"She provided this monster lead-in to the local news that drove ratings for two hours straight after her show ended in some cities," Hofstra University media studies professor Bob Papper said in describing what came to be known as the Oprah Factor. "With that going away, everybody's scrambling for a piece of the action."

Joerres predicts his station will maintain its news audience at 5 p.m. without Oprah, based on "the strength of the brand" on WBAL News.

"The brand of WBAL is a long-term term brand in Baltimore," he says. "And the strength of that brand in news will continue to persevere through and through."

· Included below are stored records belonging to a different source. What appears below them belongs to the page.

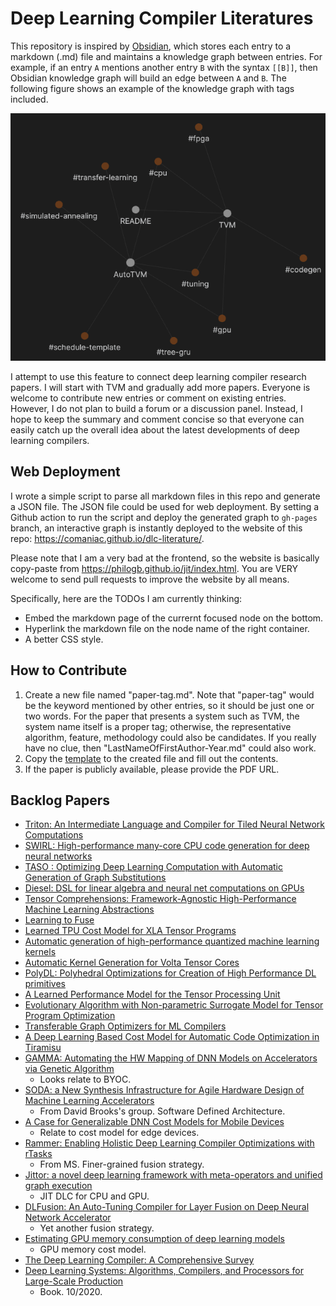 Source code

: Deep Learning Compiler Literatures
==================================
This repository is inspired by [Obsidian](https://obsidian.md/), which stores each entry to a markdown (.md) file and maintains a knowledge graph between entries. For example, if an entry `A` mentions another entry `B` with the syntax `[[B]]`, then Obsidian knowledge graph will build an edge between `A` and `B`. The following figure shows an example of the knowledge graph with tags included.

![Example of Obsidian Knowledge Graph](./artifacts/ex-graph.png)

I attempt to use this feature to connect deep learning compiler research papers. I will start with TVM and gradually add more papers. Everyone is welcome to contribute new entries or comment on existing entries. However, I do not plan to build a forum or a discussion panel. Instead, I hope to keep the summary and comment concise so that everyone can easily catch up the overall idea about the latest developments of deep learning compilers.

## Web Deployment

I wrote a simple script to parse all markdown files in this repo and generate a JSON file. The JSON file could be used for web deployment. By setting a Github action to run the script and deploy the generated graph to `gh-pages` branch, an interactive graph is instantly deployed to the website of this repo: https://comaniac.github.io/dlc-literature/.

Please note that I am a very bad at the frontend, so the website is basically copy-paste from https://philogb.github.io/jit/index.html. You are VERY welcome to send pull requests to improve the website by all means.

Specifically, here are the TODOs I am currently thinking:

- Embed the markdown page of the currernt focused node on the bottom.
- Hyperlink the markdown file on the node name of the right container.
- A better CSS style.


## How to Contribute
1. Create a new file named "paper-tag.md". Note that "paper-tag" would be the keyword mentioned by other entries, so it should be just one or two words. For the paper that presents a system such as TVM, the system name itself is a proper tag; otherwise, the representative algorithm, feature, methodology could also be candidates. If you really have no clue, then "LastNameOfFirstAuthor-Year.md" could also work.
2. Copy the [template](./artifacts/template.md) to the created file and fill out the contents.
3. If the paper is publicly available, please provide the PDF URL.

## Backlog Papers
- [Triton: An Intermediate Language and Compiler for Tiled Neural Network Computations](http://www.eecs.harvard.edu/~htk/publication/2019-mapl-tillet-kung-cox.pdf)
- [SWIRL: High-performance many-core CPU code generation for deep neural networks](https://journals.sagepub.com/doi/abs/10.1177/1094342019866247)
- [TASO : Optimizing Deep Learning Computation with Automatic Generation of Graph Substitutions](http://theory.stanford.edu/~aiken/publications/papers/sosp19.pdf)
- [Diesel: DSL for linear algebra and neural net computations on GPUs](https://www.researchgate.net/profile/Vinod_Grover/publication/325639900_Diesel_DSL_for_linear_algebra_and_neural_net_computations_on_GPUs/links/5cf0ba244585153c3da7b019/Diesel-DSL-for-linear-algebra-and-neural-net-computations-on-GPUs.pdf)
- [Tensor Comprehensions: Framework-Agnostic High-Performance Machine Learning Abstractions](https://arxiv.org/pdf/1802.04730.pdf)
- [Learning to Fuse](http://mlforsystems.org/assets/papers/neurips2019/learning_abdolrashidi_2019.pdf)
- [Learned TPU Cost Model for XLA Tensor Programs](http://mlforsystems.org/assets/papers/neurips2019/learned_tpu_kaufman_2019.pdf)
- [Automatic generation of high-performance quantized machine learning kernels](https://www.cs.utexas.edu/~bornholt/papers/quantized-cgo20.pdf)
- [Automatic Kernel Generation for Volta Tensor Cores](https://arxiv.org/pdf/2006.12645.pdf)
- [PolyDL: Polyhedral Optimizations for Creation of High Performance DL primitives](https://arxiv.org/pdf/2006.02230.pdf)
- [A Learned Performance Model for the Tensor Processing Unit](https://arxiv.org/pdf/2008.01040.pdf)
- [Evolutionary Algorithm with Non-parametric Surrogate Model for Tensor Program Optimization](https://ieeexplore.ieee.org/abstract/document/9185646/)
- [Transferable Graph Optimizers for ML Compilers](https://arxiv.org/pdf/2010.12438.pdf)
- [A Deep Learning Based Cost Model for Automatic Code Optimization in Tiramisu](https://www.researchgate.net/profile/Massinissa_Merouani/publication/344948008_A_Deep_Learning_Based_Cost_Model_for_Automatic_Code_Optimization_in_Tiramisu/links/5f9a79b2458515b7cfa73e8d/A-Deep-Learning-Based-Cost-Model-for-Automatic-Code-Optimization-in-Tiramisu.pdf)
- [GAMMA: Automating the HW Mapping of DNN Models on Accelerators via Genetic Algorithm](https://ieeexplore.ieee.org/abstract/document/9256431)
	- Looks relate to BYOC.
- [SODA: a New Synthesis Infrastructure for Agile Hardware Design of Machine Learning Accelerators](https://ieeexplore.ieee.org/abstract/document/9256693)
	- From David Brooks's group. Software Defined Architecture.
- [A Case for Generalizable DNN Cost Models for Mobile Devices](https://ieeexplore.ieee.org/abstract/document/9251246)
	- Relate to cost model for edge devices.
- [Rammer: Enabling Holistic Deep Learning Compiler Optimizations with rTasks](https://www.usenix.org/system/files/osdi20-ma.pdf)
	- From MS. Finer-grained fusion strategy.
- [Jittor: a novel deep learning framework with meta-operators and unified graph execution](http://scis.scichina.com/en/2020/222103.pdf)
	- JIT DLC for CPU and GPU.
- [DLFusion: An Auto-Tuning Compiler for Layer Fusion on Deep Neural Network Accelerator](https://arxiv.org/pdf/2011.05630.pdf)
	- Yet another fusion strategy.
- [Estimating GPU memory consumption of deep learning models](https://dl.acm.org/doi/abs/10.1145/3368089.3417050)
	- GPU memory cost model.
- [The Deep Learning Compiler: A Comprehensive Survey](https://arxiv.org/pdf/2002.03794.pdf)
- [Deep Learning Systems: Algorithms, Compilers, and Processors for Large-Scale Production](https://www.morganclaypool.com/doi/abs/10.2200/S01046ED1V01Y202009CAC053)
	- Book. 10/2020.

Beyond news, one of the strongest performers over the summer were the courtroom shows. "Judge Judy" and "Judge Joe Brown," both of which air on WBFF, finished fourth and sixth among all shows.

Bill Fanshawe, general manager at Baltimore's Fox affiliate, will be doubling down on the courtroom offerings this fall adding "America's Courtroom" from 4 p.m. to 5 p.m., followed by "Judge Judy" at 5 and 6 each night.

"With 'Judy' running at 5 followed by the news [at 5:30], and then 'Judy' again, what I'm doing is hammocking the news inside of 'Judge Judy,'" Fanshawe says. "She's a very good lead-in to the news, and we think we can definitely make some gains with Oprah gone."

Fanshawe, who also runs Baltimore's WNUV and stations elsewhere across the country for Sinclair Broadcast Group, says he has used the Judy-as-hammock strategy before and attracted a healthy audience of younger viewers.

He will be competing for that audience with WMAR, which is targeting young demographics with its new 4 p.m. show, "Right This Minute," according to General Manager Bill Hooper.

The show embraces social media to the point where it lets audience members determine what news stories it will cover in the same way trends are determined on Twitter.

"It's a show that's trying to position itself for today's video-centric, social media world," says Hooper. "We think there's going to be a big opportunity with the Oprah audience searching for something different. But we're obviously just not going with the regular talk-show type thing. This is a pretty different looking news show."